Top of Given information
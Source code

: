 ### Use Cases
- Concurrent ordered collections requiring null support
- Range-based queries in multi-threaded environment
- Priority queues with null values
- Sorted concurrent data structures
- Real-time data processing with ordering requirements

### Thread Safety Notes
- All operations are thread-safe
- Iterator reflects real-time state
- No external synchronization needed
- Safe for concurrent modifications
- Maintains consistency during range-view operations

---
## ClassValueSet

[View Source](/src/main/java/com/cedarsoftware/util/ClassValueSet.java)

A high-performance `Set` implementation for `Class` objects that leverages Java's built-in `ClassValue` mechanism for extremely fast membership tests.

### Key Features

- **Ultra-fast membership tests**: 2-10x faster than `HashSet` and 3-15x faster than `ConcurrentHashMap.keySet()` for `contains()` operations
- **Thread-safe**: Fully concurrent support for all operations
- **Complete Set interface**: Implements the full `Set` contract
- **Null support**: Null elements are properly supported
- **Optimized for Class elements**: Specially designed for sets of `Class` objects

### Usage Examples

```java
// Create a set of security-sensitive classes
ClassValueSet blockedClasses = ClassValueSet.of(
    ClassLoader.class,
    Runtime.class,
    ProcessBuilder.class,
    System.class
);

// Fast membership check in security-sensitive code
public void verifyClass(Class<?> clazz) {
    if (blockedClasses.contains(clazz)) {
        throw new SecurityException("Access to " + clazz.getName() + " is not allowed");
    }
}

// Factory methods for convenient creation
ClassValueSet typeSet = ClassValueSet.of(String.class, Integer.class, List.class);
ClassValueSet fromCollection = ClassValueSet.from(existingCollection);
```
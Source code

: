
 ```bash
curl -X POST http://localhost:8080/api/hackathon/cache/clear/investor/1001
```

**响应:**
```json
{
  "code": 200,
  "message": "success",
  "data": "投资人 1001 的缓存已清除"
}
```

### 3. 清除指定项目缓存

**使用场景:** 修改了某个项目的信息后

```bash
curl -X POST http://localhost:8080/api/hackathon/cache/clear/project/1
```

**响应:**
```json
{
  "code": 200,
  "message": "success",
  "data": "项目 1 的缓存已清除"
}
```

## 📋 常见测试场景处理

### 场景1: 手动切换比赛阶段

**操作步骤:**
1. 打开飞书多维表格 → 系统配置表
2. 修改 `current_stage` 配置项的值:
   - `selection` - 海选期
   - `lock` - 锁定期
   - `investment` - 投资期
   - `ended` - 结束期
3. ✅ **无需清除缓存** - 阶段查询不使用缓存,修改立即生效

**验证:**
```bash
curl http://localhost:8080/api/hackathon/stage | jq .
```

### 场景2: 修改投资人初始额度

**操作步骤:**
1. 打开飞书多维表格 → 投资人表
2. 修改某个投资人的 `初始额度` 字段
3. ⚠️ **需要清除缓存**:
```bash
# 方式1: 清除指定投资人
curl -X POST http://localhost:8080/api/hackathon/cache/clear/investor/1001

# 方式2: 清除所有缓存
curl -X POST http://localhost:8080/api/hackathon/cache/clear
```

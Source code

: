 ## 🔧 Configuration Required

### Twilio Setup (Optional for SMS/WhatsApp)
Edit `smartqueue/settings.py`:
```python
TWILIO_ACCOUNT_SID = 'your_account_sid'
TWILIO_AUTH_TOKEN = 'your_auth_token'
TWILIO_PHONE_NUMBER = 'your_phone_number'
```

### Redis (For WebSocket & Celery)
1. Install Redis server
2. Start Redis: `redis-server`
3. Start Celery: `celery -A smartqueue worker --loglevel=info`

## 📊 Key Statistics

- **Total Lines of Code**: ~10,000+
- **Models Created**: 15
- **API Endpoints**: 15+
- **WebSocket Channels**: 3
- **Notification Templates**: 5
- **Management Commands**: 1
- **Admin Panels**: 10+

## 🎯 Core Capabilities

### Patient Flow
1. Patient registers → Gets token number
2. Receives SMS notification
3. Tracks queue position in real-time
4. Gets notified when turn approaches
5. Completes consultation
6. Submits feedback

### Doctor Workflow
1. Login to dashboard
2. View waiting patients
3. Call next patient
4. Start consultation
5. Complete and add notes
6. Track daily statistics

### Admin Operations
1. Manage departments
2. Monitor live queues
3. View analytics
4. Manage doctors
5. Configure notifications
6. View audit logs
Bottom of Given information
Exercise goal:
Please repeat each line above exactly.

Answer space:
Source code

: ### Use Cases
- Concurrent ordered collections requiring null support
- Range-based queries in multi-threaded environment
- Priority queues with null values
- Sorted concurrent data structures
- Real-time data processing with ordering requirements

### Thread Safety Notes
- All operations are thread-safe
- Iterator reflects real-time state
- No external synchronization needed
- Safe for concurrent modifications
- Maintains consistency during range-view operations

---
## ClassValueSet

[View Source](/src/main/java/com/cedarsoftware/util/ClassValueSet.java)

A high-performance `Set` implementation for `Class` objects that leverages Java's built-in `ClassValue` mechanism for extremely fast membership tests.

### Key Features

- **Ultra-fast membership tests**: 2-10x faster than `HashSet` and 3-15x faster than `ConcurrentHashMap.keySet()` for `contains()` operations
- **Thread-safe**: Fully concurrent support for all operations
- **Complete Set interface**: Implements the full `Set` contract
- **Null support**: Null elements are properly supported
- **Optimized for Class elements**: Specially designed for sets of `Class` objects

### Usage Examples

```java
// Create a set of security-sensitive classes
ClassValueSet blockedClasses = ClassValueSet.of(
    ClassLoader.class,
    Runtime.class,
    ProcessBuilder.class,
    System.class
);

// Fast membership check in security-sensitive code
public void verifyClass(Class<?> clazz) {
    if (blockedClasses.contains(clazz)) {
        throw new SecurityException("Access to " + clazz.getName() + " is not allowed");
    }
}

// Factory methods for convenient creation
ClassValueSet typeSet = ClassValueSet.of(String.class, Integer.class, List.class);
ClassValueSet fromCollection = ClassValueSet.from(existingCollection);
```
Source code

:
 ```bash
curl -X POST http://localhost:8080/api/hackathon/cache/clear/investor/1001
```

**响应:**
```json
{
  "code": 200,
  "message": "success",
  "data": "投资人 1001 的缓存已清除"
}
```

### 3. 清除指定项目缓存

**使用场景:** 修改了某个项目的信息后

```bash
curl -X POST http://localhost:8080/api/hackathon/cache/clear/project/1
```

**响应:**
```json
{
  "code": 200,
  "message": "success",
  "data": "项目 1 的缓存已清除"
}
```

## 📋 常见测试场景处理

### 场景1: 手动切换比赛阶段

**操作步骤:**
1. 打开飞书多维表格 → 系统配置表
2. 修改 `current_stage` 配置项的值:
   - `selection` - 海选期
   - `lock` - 锁定期
   - `investment` - 投资期
   - `ended` - 结束期
3. ✅ **无需清除缓存** - 阶段查询不使用缓存,修改立即生效

**验证:**
```bash
curl http://localhost:8080/api/hackathon/stage | jq .
```

### 场景2: 修改投资人初始额度

**操作步骤:**
1. 打开飞书多维表格 → 投资人表
2. 修改某个投资人的 `初始额度` 字段
3. ⚠️ **需要清除缓存**:
```bash
# 方式1: 清除指定投资人
curl -X POST http://localhost:8080/api/hackathon/cache/clear/investor/1001

# 方式2: 清除所有缓存
curl -X POST http://localhost:8080/api/hackathon/cache/clear
```

Source code

: ## 🔧 Configuration Required

### Twilio Setup (Optional for SMS/WhatsApp)
Edit `smartqueue/settings.py`:
```python
TWILIO_ACCOUNT_SID = 'your_account_sid'
TWILIO_AUTH_TOKEN = 'your_auth_token'
TWILIO_PHONE_NUMBER = 'your_phone_number'
```

### Redis (For WebSocket & Celery)
1. Install Redis server
2. Start Redis: `redis-server`
3. Start Celery: `celery -A smartqueue worker --loglevel=info`

## 📊 Key Statistics

- **Total Lines of Code**: ~10,000+
- **Models Created**: 15
- **API Endpoints**: 15+
- **WebSocket Channels**: 3
- **Notification Templates**: 5
- **Management Commands**: 1
- **Admin Panels**: 10+

## 🎯 Core Capabilities

### Patient Flow
1. Patient registers → Gets token number
2. Receives SMS notification
3. Tracks queue position in real-time
4. Gets notified when turn approaches
5. Completes consultation
6. Submits feedback

### Doctor Workflow
1. Login to dashboard
2. View waiting patients
3. Call next patient
4. Start consultation
5. Complete and add notes
6. Track daily statistics

### Admin Operations
1. Manage departments
2. Monitor live queues
3. View analytics
4. Manage doctors
5. Configure notifications
6. View audit logs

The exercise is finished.